Retype only what runs from the first line of the records to the line with "Relativistic Dynamics, 4PN", inclusive, and no pictures.

[Saved entries]
┄┄┄┄┄┄┄┄┄┄
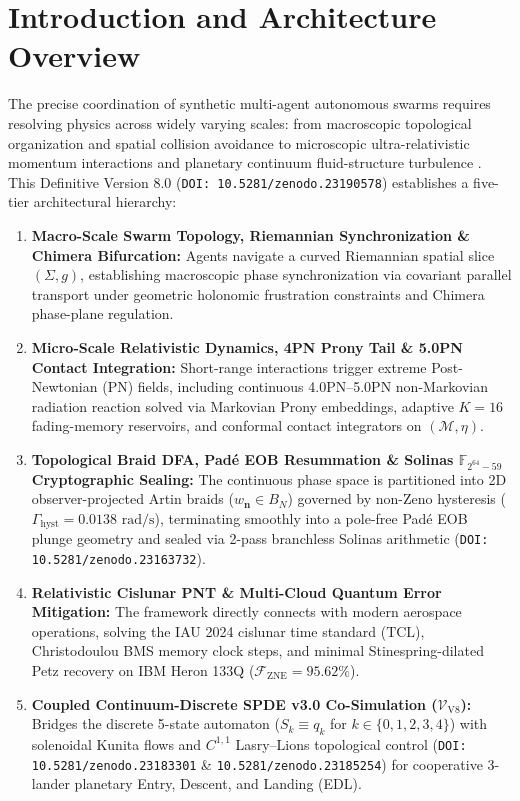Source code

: \documentclass[11pt,a4paper,reqno]{article}
\theoremstyle{plain}
\theoremstyle{definition}
\theoremstyle{remark}
\numberwithin{equation}{section}
\begin{document}
\newpage
\tableofcontents
\newpage

\section{Introduction and Architecture Overview}
The precise coordination of synthetic multi-agent autonomous swarms requires resolving physics across widely varying scales: from macroscopic topological organization and spatial collision avoidance to microscopic ultra-relativistic momentum interactions and planetary continuum fluid-structure turbulence \cite{UnmaniV7Automata2026,UnmaniV6Automata2026,UnmaniV7Synthesis2026,Ananda2026V5,Ananda2026SpdeV30}. This Definitive Version 8.0 (\texttt{DOI: 10.5281/zenodo.23190578}) establishes a five-tier architectural hierarchy:
\begin{enumerate}
    \item \textbf{Macro-Scale Swarm Topology, Riemannian Synchronization \& Chimera Bifurcation:} Agents navigate a curved Riemannian spatial slice $(\Sigma, g)$, establishing macroscopic phase synchronization via covariant parallel transport under geometric holonomic frustration constraints and Chimera phase-plane regulation.
    \item \textbf{Micro-Scale Relativistic Dynamics, 4PN Prony Tail \& 5.0PN Contact Integration:} Short-range interactions trigger extreme Post-Newtonian (PN) fields, including continuous 4.0PN--5.0PN non-Markovian radiation reaction solved via Markovian Prony embeddings, adaptive $K=16$ fading-memory reservoirs, and conformal contact integrators on $(\mathcal{M}, \eta)$.
    \item \textbf{Topological Braid DFA, Padé EOB Resummation \& Solinas $\mathbb{F}_{2^{64}-59}$ Cryptographic Sealing:} The continuous phase space is partitioned into 2D observer-projected Artin braids ($w_{\mathbf{n}} \in B_N$) governed by non-Zeno hysteresis ($\Gamma_{\mathrm{hyst}} = 0.0138\text{ rad/s}$), terminating smoothly into a pole-free Padé EOB plunge geometry and sealed via 2-pass branchless Solinas arithmetic (\texttt{DOI: 10.5281/zenodo.23163732}).
    \item \textbf{Relativistic Cislunar PNT \& Multi-Cloud Quantum Error Mitigation:} The framework directly connects with modern aerospace operations, solving the IAU 2024 cislunar time standard ($\mathrm{TCL}$), Christodoulou BMS memory clock steps, and minimal Stinespring-dilated Petz recovery on IBM Heron 133Q ($\mathcal{F}_{\mathrm{ZNE}} = 95.62\%$).
    \item \textbf{Coupled Continuum-Discrete SPDE v3.0 Co-Simulation ($\mathcal{V}_{\mathrm{V8}}$):} Bridges the discrete 5-state automaton ($S_k \equiv q_k$ for $k \in \{0,1,2,3,4\}$) with solenoidal Kunita flows and $C^{1,1}$ Lasry--Lions topological control (\texttt{DOI: 10.5281/zenodo.23183301} \& \texttt{10.5281/zenodo.23185254}) for cooperative 3-lander planetary Entry, Descent, and Landing (EDL).
\end{enumerate}
\end{document}
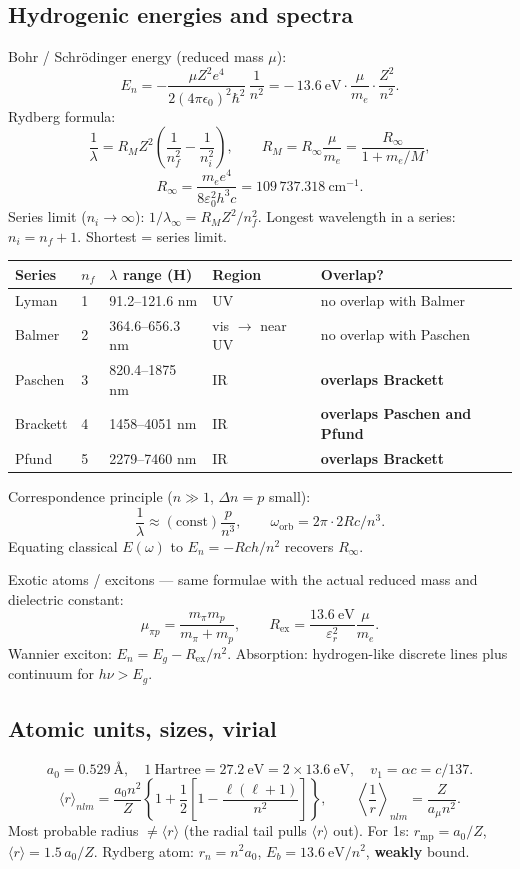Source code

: \documentclass[11pt,a4paper]{article}
\begin{document}
\subsection{Hydrogenic energies and spectra}

Bohr / Schr\"odinger energy (reduced mass \(\mu\)):
\[
E_n = -\frac{\mu Z^2 e^4}{2(4\pi\epsilon_0)^2\hbar^2}\,\frac{1}{n^2}
= -\,13.6~\mathrm{eV}\cdot\frac{\mu}{m_e}\cdot\frac{Z^2}{n^2}.
\]
Rydberg formula:
\[
\frac{1}{\lambda} = R_M Z^2\left(\frac{1}{n_f^2}-\frac{1}{n_i^2}\right),\qquad
R_M = R_\infty\frac{\mu}{m_e} = \frac{R_\infty}{1+m_e/M},
\]
\[
R_\infty = \frac{m_e e^4}{8\varepsilon_0^2 h^3 c} = 109\,737.318~\mathrm{cm}^{-1}.
\]
Series limit (\(n_i\to\infty\)): \(1/\lambda_\infty = R_M Z^2/n_f^2\).
Longest wavelength in a series: \(n_i=n_f+1\). Shortest = series limit.

\begin{center}
\small
\begin{tabular}{@{}lllll@{}}
\toprule
Series & \(n_f\) & \(\lambda\) range (H) & Region & Overlap? \\
\midrule
Lyman    & 1 & 91.2--121.6 nm  & UV            & no overlap with Balmer \\
Balmer   & 2 & 364.6--656.3 nm & vis \(\to\) near UV & no overlap with Paschen \\
Paschen  & 3 & 820.4--1875 nm  & IR            & \textbf{overlaps Brackett} \\
Brackett & 4 & 1458--4051 nm   & IR            & \textbf{overlaps Paschen and Pfund} \\
Pfund  & 5 & 2279--7460 nm   & IR            & \textbf{overlaps Brackett} \\
\bottomrule
\end{tabular}
\end{center}

Correspondence principle (\(n\gg 1\), \(\Delta n=p\) small):
\[
\frac{1}{\lambda}\approx (\text{const})\frac{p}{n^3},\qquad
\omega_{\mathrm{orb}}=2\pi\cdot 2Rc/n^3.
\]
Equating classical \(E(\omega)\) to \(E_n=-Rch/n^2\) recovers \(R_\infty\).

Exotic atoms / excitons --- same formulae with the actual reduced mass and dielectric constant:
\[
\mu_{\pi p}=\frac{m_\pi m_p}{m_\pi+m_p},\qquad
R_{\mathrm{ex}}=\frac{13.6~\mathrm{eV}}{\varepsilon_r^2}\frac{\mu}{m_e}.
\]
Wannier exciton: \(E_n=E_g-R_{\mathrm{ex}}/n^2\). Absorption: hydrogen-like discrete lines plus continuum for \(h\nu>E_g\).

\subsection{Atomic units, sizes, virial}
\[
a_0=0.529~\text{\AA},\quad
1~\text{Hartree}=27.2~\mathrm{eV}=2\times 13.6~\mathrm{eV},\quad
v_1=\alpha c=c/137.
\]
\[
\langle r\rangle_{nlm}=\frac{a_0 n^2}{Z}\left\{1+\frac12\left[1-\frac{\ell(\ell+1)}{n^2}\right]\right\},
\qquad
\left\langle\frac1r\right\rangle_{nlm}=\frac{Z}{a_\mu n^2}.
\]
Most probable radius \(\neq\langle r\rangle\) (the radial tail pulls \(\langle r\rangle\) out).
For 1s: \(r_{\mathrm{mp}}=a_0/Z\), \(\langle r\rangle=1.5\,a_0/Z\).
Rydberg atom: \(r_n=n^2 a_0\), \(E_b=13.6~\mathrm{eV}/n^2\), \textbf{weakly} bound.
\end{document}
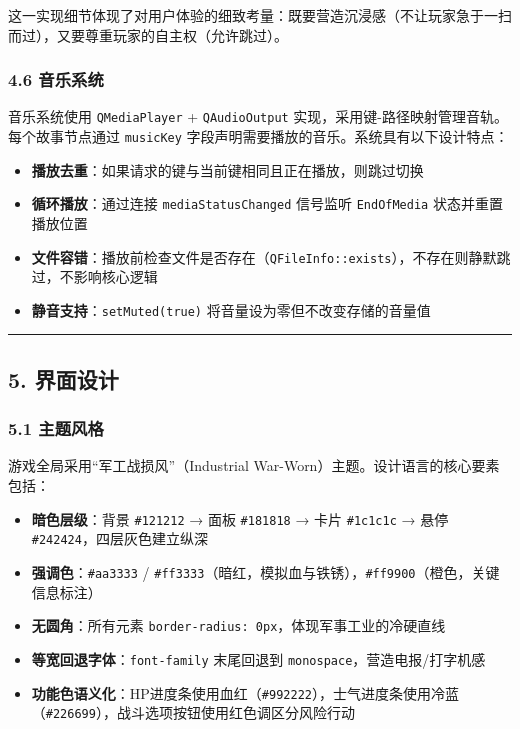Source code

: 这一实现细节体现了对用户体验的细致考量：既要营造沉浸感（不让玩家急于一扫而过），又要尊重玩家的自主权（允许跳过）。

\hypertarget{ux97f3ux4e50ux7cfbux7edf}{%
\subsubsection{4.6 音乐系统}\label{ux97f3ux4e50ux7cfbux7edf}}

音乐系统使用 \texttt{QMediaPlayer} + \texttt{QAudioOutput}
实现，采用键-路径映射管理音轨。每个故事节点通过 \texttt{musicKey}
字段声明需要播放的音乐。系统具有以下设计特点：

\begin{itemize}
\tightlist
\item
  \textbf{播放去重}：如果请求的键与当前键相同且正在播放，则跳过切换
\item
  \textbf{循环播放}：通过连接 \texttt{mediaStatusChanged} 信号监听
  \texttt{EndOfMedia} 状态并重置播放位置
\item
  \textbf{文件容错}：播放前检查文件是否存在（\texttt{QFileInfo::exists}），不存在则静默跳过，不影响核心逻辑
\item
  \textbf{静音支持}：\texttt{setMuted(true)}
  将音量设为零但不改变存储的音量值
\end{itemize}

\begin{center}\rule{0.5\linewidth}{0.5pt}\end{center}

\hypertarget{ux754cux9762ux8bbeux8ba1}{%
\subsection{5. 界面设计}\label{ux754cux9762ux8bbeux8ba1}}

\hypertarget{ux4e3bux9898ux98ceux683c}{%
\subsubsection{5.1 主题风格}\label{ux4e3bux9898ux98ceux683c}}

游戏全局采用``军工战损风''（Industrial
War-Worn）主题。设计语言的核心要素包括：

\begin{itemize}
\tightlist
\item
  \textbf{暗色层级}：背景 \texttt{\#121212} → 面板 \texttt{\#181818} →
  卡片 \texttt{\#1c1c1c} → 悬停 \texttt{\#242424}，四层灰色建立纵深
\item
  \textbf{强调色}：\texttt{\#aa3333} /
  \texttt{\#ff3333}（暗红，模拟血与铁锈），\texttt{\#ff9900}（橙色，关键信息标注）
\item
  \textbf{无圆角}：所有元素
  \texttt{border-radius:\ 0px}，体现军事工业的冷硬直线
\item
  \textbf{等宽回退字体}：\texttt{font-family} 末尾回退到
  \texttt{monospace}，营造电报/打字机感
\item
  \textbf{功能色语义化}：HP进度条使用血红（\texttt{\#992222}），士气进度条使用冷蓝（\texttt{\#226699}），战斗选项按钮使用红色调区分风险行动
\end{itemize}

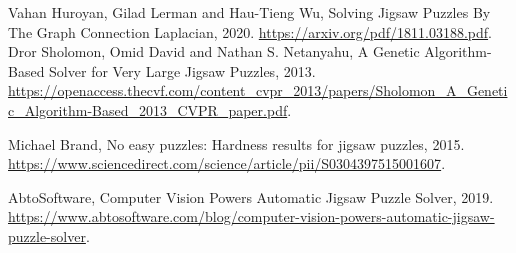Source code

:\documentclass{article}
\begin{document}
\clearpage
\begin{thebibliography}{9}

    Vahan Huroyan, Gilad   Lerman and Hau-Tieng Wu,
    Solving Jigsaw Puzzles By The Graph Connection Laplacian,
    2020.
    \url{https://arxiv.org/pdf/1811.03188.pdf}.
    Dror Sholomon, Omid David and Nathan S. Netanyahu,
    A Genetic Algorithm-Based Solver for Very Large Jigsaw Puzzles,
    2013.
    \url{https://openaccess.thecvf.com/content_cvpr_2013/papers/Sholomon_A_Genetic_Algorithm-Based_2013_CVPR_paper.pdf}.
  
    Michael Brand,
    No easy puzzles: Hardness results for jigsaw puzzles,
    2015.
    \url{https://www.sciencedirect.com/science/article/pii/S0304397515001607}.

    AbtoSoftware,
    Computer Vision Powers Automatic Jigsaw Puzzle Solver,
    2019.
    \url{https://www.abtosoftware.com/blog/computer-vision-powers-automatic-jigsaw-puzzle-solver}.
  
\end{thebibliography}
\end{document}

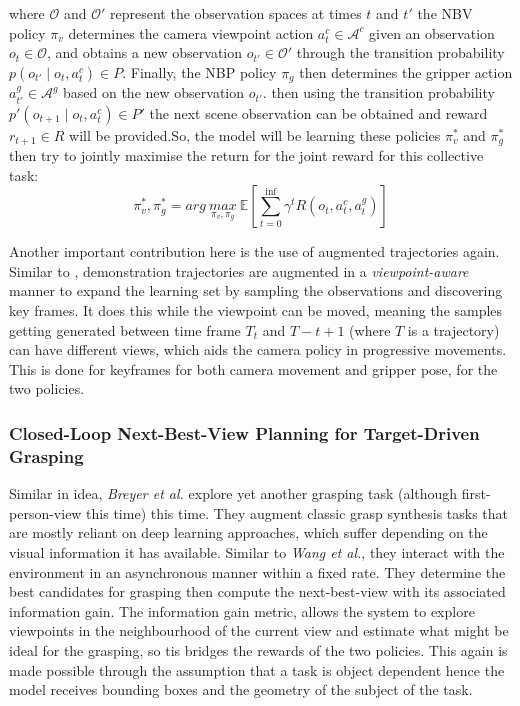 where $\mathcal{O}$ and $\mathcal{O}'$ represent the observation spaces at times $t$ and $t'$ the NBV policy $\pi_v$ determines the camera viewpoint action $a_t^c \in \mathcal{A}^c$ given an observation $o_t \in \mathcal{O}$, and obtains a new observation $o_{t'} \in \mathcal{O}'$ through the transition probability $p\left(o_{t'} \mid o_t, a_t^c\right) \in P$. Finally, the NBP policy $\pi_g$ then determines the gripper action $a^g_{t'} \in \mathcal{A}^g$ based on the new observation $o_{t'}$. then using the transition probability $p'\left(o_{t+1} \mid o_t, a^c_t\right) \in P'$ the next scene observation can be obtained and reward $r_{t+1} \in R$ will be provided.So, the model will be learning these policies $\pi^*_v$ and $\pi^*_g$ then try to jointly maximise the return for the joint reward for this collective task: 
\[
  \pi_v^*, \pi_g^* = 
  arg~\underset{\pi_v, \pi_g}{max} 
  ~\mathbb{E}
  \left[
    \sum_{t=0}^{\inf}{\gamma^t R(o_t, a^c_t, a^g_t)}
  \right]
\]

Another important contribution here is the use of augmented trajectories again. Similar to \cite{papagiannis2024milesmakingimitationlearning}, demonstration trajectories are augmented in a \emph{viewpoint-aware} manner to expand the learning set by sampling the observations and discovering key frames. It does this while the viewpoint can be moved, meaning the samples getting generated between time frame $T_t$ and $T-{t+1}$ (where $T$ is a trajectory) can have different views, which aids the camera policy in progressive movements. This is done for keyframes for both camera movement and gripper pose, for the two policies.

\subsubsection{Closed-Loop Next-Best-View Planning for Target-Driven Grasping}
Similar in idea, \emph{Breyer et al.} explore yet another grasping task (although first-person-view this time) this time. They augment classic grasp synthesis tasks that are mostly reliant on deep learning approaches, which suffer depending on the visual information it has available. Similar to \emph{Wang et al.}, they interact with the environment in an asynchronous manner within a fixed rate. They determine the best candidates for grasping then compute the next-best-view with its associated information gain. 
The information gain metric, allows the system to explore viewpoints in the neighbourhood of the current view and estimate what might be ideal for the grasping, so tis bridges the rewards of the two policies. This again is made possible through the assumption that a task is object dependent hence the model receives bounding boxes and the geometry of the subject of the task.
┄┄┄┄┄┄┄┄┄┄
Finished task:
Source code

: \documentclass[11pt,a4paper,reqno]{article}
\theoremstyle{plain}
\theoremstyle{definition}
\theoremstyle{remark}
\numberwithin{equation}{section}
\begin{document}
\newpage
\tableofcontents
\newpage

\section{Introduction and Architecture Overview}
The precise coordination of synthetic multi-agent autonomous swarms requires resolving physics across widely varying scales: from macroscopic topological organization and spatial collision avoidance to microscopic ultra-relativistic momentum interactions and planetary continuum fluid-structure turbulence \cite{UnmaniV7Automata2026,UnmaniV6Automata2026,UnmaniV7Synthesis2026,Ananda2026V5,Ananda2026SpdeV30}. This Definitive Version 8.0 (\texttt{DOI: 10.5281/zenodo.23190578}) establishes a five-tier architectural hierarchy:
\begin{enumerate}
    \item \textbf{Macro-Scale Swarm Topology, Riemannian Synchronization \& Chimera Bifurcation:} Agents navigate a curved Riemannian spatial slice $(\Sigma, g)$, establishing macroscopic phase synchronization via covariant parallel transport under geometric holonomic frustration constraints and Chimera phase-plane regulation.
    \item \textbf{Micro-Scale Relativistic Dynamics, 4PN Prony Tail \& 5.0PN Contact Integration:} Short-range interactions trigger extreme Post-Newtonian (PN) fields, including continuous 4.0PN--5.0PN non-Markovian radiation reaction solved via Markovian Prony embeddings, adaptive $K=16$ fading-memory reservoirs, and conformal contact integrators on $(\mathcal{M}, \eta)$.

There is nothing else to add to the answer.